:: DIRECTIONS ::
The expected output is an exact restatement of all the records.

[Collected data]
"""
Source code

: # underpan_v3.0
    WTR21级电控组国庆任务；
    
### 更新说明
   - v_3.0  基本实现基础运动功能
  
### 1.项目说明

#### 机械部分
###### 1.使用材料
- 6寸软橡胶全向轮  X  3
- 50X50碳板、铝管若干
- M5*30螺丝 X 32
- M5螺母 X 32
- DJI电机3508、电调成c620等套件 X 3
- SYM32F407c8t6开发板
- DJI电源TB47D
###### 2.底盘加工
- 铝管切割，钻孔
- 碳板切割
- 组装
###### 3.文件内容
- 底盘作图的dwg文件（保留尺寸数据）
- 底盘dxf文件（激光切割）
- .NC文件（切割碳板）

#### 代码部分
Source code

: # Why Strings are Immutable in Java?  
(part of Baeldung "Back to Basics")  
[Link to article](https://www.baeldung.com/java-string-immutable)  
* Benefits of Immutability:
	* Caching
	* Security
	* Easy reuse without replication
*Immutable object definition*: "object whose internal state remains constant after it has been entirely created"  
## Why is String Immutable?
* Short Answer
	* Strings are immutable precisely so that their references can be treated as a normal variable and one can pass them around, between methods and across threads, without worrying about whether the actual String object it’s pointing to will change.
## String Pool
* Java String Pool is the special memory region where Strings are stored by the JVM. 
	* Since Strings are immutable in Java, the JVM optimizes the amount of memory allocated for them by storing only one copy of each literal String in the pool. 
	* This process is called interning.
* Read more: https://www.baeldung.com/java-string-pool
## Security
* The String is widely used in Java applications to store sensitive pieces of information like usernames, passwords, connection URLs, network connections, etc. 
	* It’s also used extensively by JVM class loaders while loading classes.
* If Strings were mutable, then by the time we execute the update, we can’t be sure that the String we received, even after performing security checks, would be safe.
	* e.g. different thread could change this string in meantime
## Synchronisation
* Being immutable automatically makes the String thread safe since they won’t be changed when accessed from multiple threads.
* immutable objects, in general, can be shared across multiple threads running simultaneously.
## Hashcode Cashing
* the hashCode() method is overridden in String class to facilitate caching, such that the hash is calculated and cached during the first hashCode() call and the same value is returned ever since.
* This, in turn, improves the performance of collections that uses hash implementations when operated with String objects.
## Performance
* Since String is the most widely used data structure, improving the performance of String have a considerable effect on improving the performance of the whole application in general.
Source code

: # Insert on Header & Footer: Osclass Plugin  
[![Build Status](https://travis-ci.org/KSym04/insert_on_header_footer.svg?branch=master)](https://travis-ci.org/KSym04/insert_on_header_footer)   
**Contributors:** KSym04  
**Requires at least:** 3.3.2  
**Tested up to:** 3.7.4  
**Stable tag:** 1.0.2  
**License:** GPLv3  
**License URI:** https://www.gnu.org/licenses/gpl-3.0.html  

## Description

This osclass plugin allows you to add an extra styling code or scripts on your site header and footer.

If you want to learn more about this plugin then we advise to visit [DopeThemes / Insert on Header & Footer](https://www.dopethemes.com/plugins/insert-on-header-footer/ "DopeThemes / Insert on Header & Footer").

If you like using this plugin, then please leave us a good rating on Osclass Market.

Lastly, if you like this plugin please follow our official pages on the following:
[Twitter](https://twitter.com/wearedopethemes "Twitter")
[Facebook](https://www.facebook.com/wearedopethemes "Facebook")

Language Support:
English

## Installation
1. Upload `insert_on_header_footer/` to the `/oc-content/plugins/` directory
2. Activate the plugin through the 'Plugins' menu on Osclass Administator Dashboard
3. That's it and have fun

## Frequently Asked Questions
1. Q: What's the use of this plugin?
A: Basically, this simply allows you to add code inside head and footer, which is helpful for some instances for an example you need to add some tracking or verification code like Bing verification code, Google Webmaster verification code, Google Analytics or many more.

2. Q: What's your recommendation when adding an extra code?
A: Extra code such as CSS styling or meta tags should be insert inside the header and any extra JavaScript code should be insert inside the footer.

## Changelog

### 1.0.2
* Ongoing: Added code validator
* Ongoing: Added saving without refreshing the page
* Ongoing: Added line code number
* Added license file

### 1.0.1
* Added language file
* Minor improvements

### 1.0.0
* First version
"""
:: SOLUTION ::
Source code

: # underpan_v3.0
    WTR21级电控组国庆任务；
    
### 更新说明
   - v_3.0  基本实现基础运动功能
  
### 1.项目说明

#### 机械部分
###### 1.使用材料
- 6寸软橡胶全向轮  X  3
- 50X50碳板、铝管若干
- M5*30螺丝 X 32
- M5螺母 X 32
- DJI电机3508、电调成c620等套件 X 3
- SYM32F407c8t6开发板
- DJI电源TB47D
###### 2.底盘加工
- 铝管切割，钻孔
- 碳板切割
- 组装
###### 3.文件内容
- 底盘作图的dwg文件（保留尺寸数据）
- 底盘dxf文件（激光切割）
- .NC文件（切割碳板）

#### 代码部分
Source code

: # Why Strings are Immutable in Java?  
(part of Baeldung "Back to Basics")  
[Link to article](https://www.baeldung.com/java-string-immutable)  
* Benefits of Immutability:
	* Caching
	* Security
	* Easy reuse without replication
*Immutable object definition*: "object whose internal state remains constant after it has been entirely created"  
## Why is String Immutable?
* Short Answer
	* Strings are immutable precisely so that their references can be treated as a normal variable and one can pass them around, between methods and across threads, without worrying about whether the actual String object it’s pointing to will change.
## String Pool
* Java String Pool is the special memory region where Strings are stored by the JVM. 
	* Since Strings are immutable in Java, the JVM optimizes the amount of memory allocated for them by storing only one copy of each literal String in the pool. 
	* This process is called interning.
* Read more: https://www.baeldung.com/java-string-pool
## Security
* The String is widely used in Java applications to store sensitive pieces of information like usernames, passwords, connection URLs, network connections, etc. 
	* It’s also used extensively by JVM class loaders while loading classes.
* If Strings were mutable, then by the time we execute the update, we can’t be sure that the String we received, even after performing security checks, would be safe.
	* e.g. different thread could change this string in meantime
## Synchronisation
* Being immutable automatically makes the String thread safe since they won’t be changed when accessed from multiple threads.
* immutable objects, in general, can be shared across multiple threads running simultaneously.
## Hashcode Cashing
* the hashCode() method is overridden in String class to facilitate caching, such that the hash is calculated and cached during the first hashCode() call and the same value is returned ever since.
* This, in turn, improves the performance of collections that uses hash implementations when operated with String objects.
## Performance
* Since String is the most widely used data structure, improving the performance of String have a considerable effect on improving the performance of the whole application in general.
Source code

: # Insert on Header & Footer: Osclass Plugin  
[![Build Status](https://travis-ci.org/KSym04/insert_on_header_footer.svg?branch=master)](https://travis-ci.org/KSym04/insert_on_header_footer)   
**Contributors:** KSym04  
**Requires at least:** 3.3.2  
**Tested up to:** 3.7.4  
**Stable tag:** 1.0.2  
**License:** GPLv3  
**License URI:** https://www.gnu.org/licenses/gpl-3.0.html  

## Description

This osclass plugin allows you to add an extra styling code or scripts on your site header and footer.

If you want to learn more about this plugin then we advise to visit [DopeThemes / Insert on Header & Footer](https://www.dopethemes.com/plugins/insert-on-header-footer/ "DopeThemes / Insert on Header & Footer").

If you like using this plugin, then please leave us a good rating on Osclass Market.

Lastly, if you like this plugin please follow our official pages on the following:
[Twitter](https://twitter.com/wearedopethemes "Twitter")
[Facebook](https://www.facebook.com/wearedopethemes "Facebook")

Language Support:
English

## Installation
1. Upload `insert_on_header_footer/` to the `/oc-content/plugins/` directory
2. Activate the plugin through the 'Plugins' menu on Osclass Administator Dashboard
3. That's it and have fun

## Frequently Asked Questions
1. Q: What's the use of this plugin?
A: Basically, this simply allows you to add code inside head and footer, which is helpful for some instances for an example you need to add some tracking or verification code like Bing verification code, Google Webmaster verification code, Google Analytics or many more.

2. Q: What's your recommendation when adding an extra code?
A: Extra code such as CSS styling or meta tags should be insert inside the header and any extra JavaScript code should be insert inside the footer.

## Changelog

### 1.0.2
* Ongoing: Added code validator
* Ongoing: Added saving without refreshing the page
* Ongoing: Added line code number
* Added license file

### 1.0.1
* Added language file
* Minor improvements

### 1.0.0
* First version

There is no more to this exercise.